(Stored data)
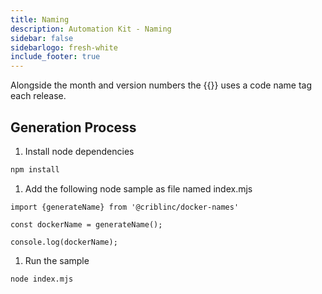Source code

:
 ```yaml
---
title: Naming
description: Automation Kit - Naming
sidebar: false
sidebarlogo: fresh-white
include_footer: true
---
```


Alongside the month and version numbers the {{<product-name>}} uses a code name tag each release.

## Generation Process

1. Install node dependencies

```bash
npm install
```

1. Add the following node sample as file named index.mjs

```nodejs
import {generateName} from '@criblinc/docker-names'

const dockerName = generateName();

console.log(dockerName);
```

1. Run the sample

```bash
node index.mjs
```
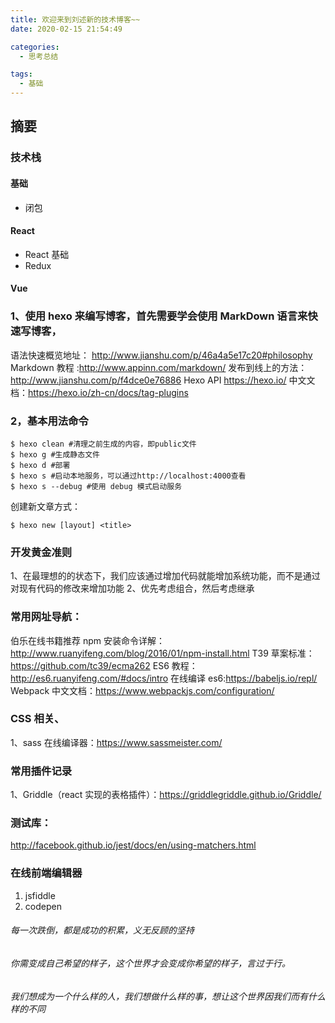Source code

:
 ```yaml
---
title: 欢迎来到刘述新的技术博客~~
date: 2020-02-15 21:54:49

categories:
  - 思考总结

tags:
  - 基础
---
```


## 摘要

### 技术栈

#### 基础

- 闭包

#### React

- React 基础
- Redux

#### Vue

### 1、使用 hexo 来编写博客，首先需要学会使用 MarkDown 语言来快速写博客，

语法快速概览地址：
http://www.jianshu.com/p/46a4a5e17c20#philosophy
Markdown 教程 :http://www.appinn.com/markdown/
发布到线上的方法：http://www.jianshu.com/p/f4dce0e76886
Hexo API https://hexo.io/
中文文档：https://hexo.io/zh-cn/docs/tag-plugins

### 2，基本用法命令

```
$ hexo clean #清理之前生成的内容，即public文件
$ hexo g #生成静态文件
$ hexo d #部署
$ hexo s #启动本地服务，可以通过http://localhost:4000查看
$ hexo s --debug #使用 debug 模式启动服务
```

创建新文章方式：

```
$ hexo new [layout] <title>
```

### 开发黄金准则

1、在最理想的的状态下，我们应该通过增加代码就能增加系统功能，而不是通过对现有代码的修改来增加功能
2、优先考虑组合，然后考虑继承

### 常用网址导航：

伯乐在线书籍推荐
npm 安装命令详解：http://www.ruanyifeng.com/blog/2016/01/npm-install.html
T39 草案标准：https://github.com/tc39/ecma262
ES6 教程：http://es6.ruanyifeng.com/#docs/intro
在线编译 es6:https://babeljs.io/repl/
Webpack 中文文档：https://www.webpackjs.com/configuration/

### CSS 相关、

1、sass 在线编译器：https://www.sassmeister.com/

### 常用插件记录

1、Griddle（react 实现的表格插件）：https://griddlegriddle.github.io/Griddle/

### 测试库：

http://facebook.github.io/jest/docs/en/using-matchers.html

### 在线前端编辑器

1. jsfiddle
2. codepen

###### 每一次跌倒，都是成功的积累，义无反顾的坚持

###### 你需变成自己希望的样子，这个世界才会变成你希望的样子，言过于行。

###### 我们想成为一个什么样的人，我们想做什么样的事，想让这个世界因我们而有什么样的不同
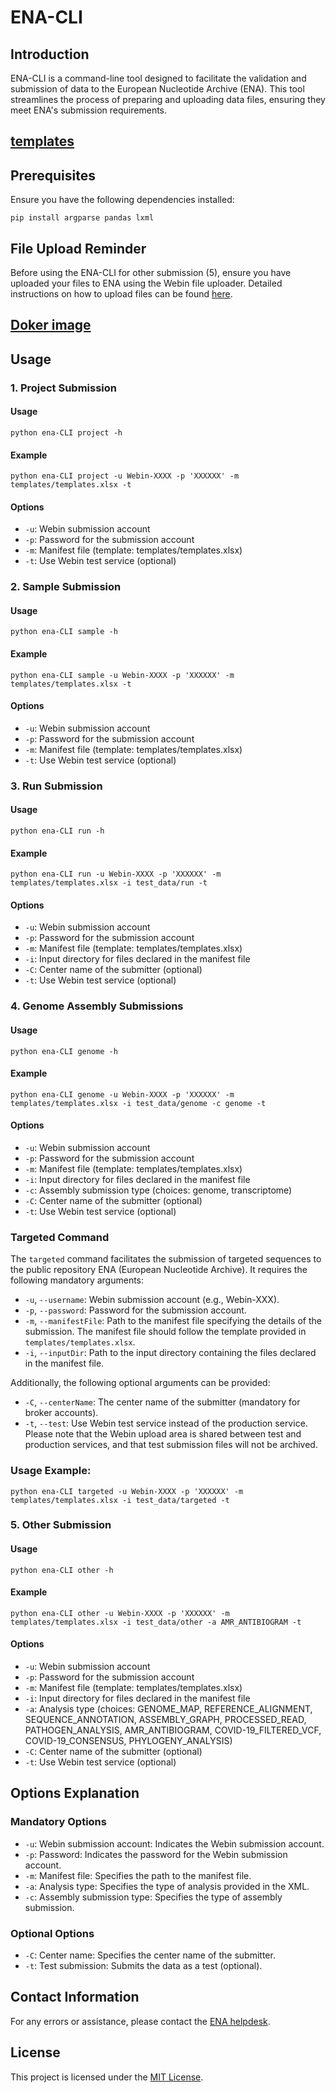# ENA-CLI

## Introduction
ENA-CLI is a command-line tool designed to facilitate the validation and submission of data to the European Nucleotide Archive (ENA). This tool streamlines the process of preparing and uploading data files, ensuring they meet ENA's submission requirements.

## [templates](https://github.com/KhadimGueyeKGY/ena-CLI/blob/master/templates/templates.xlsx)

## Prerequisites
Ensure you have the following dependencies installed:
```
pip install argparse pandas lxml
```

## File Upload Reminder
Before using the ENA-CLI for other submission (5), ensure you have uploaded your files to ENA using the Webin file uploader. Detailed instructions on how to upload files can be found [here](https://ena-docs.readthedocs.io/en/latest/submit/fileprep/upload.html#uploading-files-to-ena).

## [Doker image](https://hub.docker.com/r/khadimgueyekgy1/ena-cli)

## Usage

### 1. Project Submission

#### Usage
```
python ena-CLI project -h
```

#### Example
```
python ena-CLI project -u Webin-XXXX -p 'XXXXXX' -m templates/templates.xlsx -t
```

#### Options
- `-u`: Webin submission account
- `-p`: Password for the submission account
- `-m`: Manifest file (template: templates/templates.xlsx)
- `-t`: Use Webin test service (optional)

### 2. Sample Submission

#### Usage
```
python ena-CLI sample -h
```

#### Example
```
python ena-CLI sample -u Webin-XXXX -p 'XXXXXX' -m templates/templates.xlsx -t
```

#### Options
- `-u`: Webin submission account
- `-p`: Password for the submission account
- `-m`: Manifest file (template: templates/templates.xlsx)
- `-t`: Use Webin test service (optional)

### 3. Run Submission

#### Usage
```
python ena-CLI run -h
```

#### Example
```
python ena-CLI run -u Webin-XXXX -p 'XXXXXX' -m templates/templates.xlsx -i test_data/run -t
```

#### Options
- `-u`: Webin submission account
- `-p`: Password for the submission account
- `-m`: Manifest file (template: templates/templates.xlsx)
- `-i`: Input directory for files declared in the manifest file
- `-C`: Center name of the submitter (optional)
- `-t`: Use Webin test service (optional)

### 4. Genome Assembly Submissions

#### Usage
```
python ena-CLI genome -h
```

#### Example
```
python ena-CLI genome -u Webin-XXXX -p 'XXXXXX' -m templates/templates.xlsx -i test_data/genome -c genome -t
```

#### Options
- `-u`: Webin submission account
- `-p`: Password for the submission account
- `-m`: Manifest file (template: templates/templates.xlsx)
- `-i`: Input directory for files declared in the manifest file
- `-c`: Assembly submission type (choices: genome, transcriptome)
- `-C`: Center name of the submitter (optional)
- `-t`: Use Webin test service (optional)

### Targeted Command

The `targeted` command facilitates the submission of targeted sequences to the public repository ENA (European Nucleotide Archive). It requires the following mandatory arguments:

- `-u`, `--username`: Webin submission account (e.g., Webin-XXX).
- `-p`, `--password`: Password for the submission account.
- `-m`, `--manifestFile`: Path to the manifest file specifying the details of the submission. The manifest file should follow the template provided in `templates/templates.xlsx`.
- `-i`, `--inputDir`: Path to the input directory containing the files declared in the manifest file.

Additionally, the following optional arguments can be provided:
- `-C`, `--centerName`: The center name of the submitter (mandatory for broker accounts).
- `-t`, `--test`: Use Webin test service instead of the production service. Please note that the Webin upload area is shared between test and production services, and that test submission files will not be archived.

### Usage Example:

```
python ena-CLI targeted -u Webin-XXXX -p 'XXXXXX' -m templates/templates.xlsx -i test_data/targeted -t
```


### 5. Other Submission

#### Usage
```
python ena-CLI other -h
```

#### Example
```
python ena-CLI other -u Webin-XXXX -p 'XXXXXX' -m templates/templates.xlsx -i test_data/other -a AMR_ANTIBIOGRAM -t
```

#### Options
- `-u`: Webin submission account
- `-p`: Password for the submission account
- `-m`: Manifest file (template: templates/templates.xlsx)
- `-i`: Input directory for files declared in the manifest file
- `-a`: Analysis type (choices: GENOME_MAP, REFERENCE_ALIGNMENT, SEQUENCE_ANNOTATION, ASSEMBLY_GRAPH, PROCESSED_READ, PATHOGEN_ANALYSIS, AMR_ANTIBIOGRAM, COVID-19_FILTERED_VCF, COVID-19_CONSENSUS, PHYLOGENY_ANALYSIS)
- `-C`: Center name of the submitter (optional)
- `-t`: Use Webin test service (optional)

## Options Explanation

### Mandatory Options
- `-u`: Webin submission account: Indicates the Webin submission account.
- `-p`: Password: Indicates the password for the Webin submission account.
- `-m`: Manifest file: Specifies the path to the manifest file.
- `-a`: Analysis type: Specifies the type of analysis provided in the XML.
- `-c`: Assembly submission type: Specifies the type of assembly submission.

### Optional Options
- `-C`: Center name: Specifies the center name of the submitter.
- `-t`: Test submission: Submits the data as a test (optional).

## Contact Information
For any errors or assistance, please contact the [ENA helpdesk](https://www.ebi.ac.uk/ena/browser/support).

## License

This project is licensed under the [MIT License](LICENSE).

**DIRECTIONS FOR THIS TASK**
How many of the lines above include the string "ruanyifeng"? Answer with the number only.

**ANSWER AREA**
2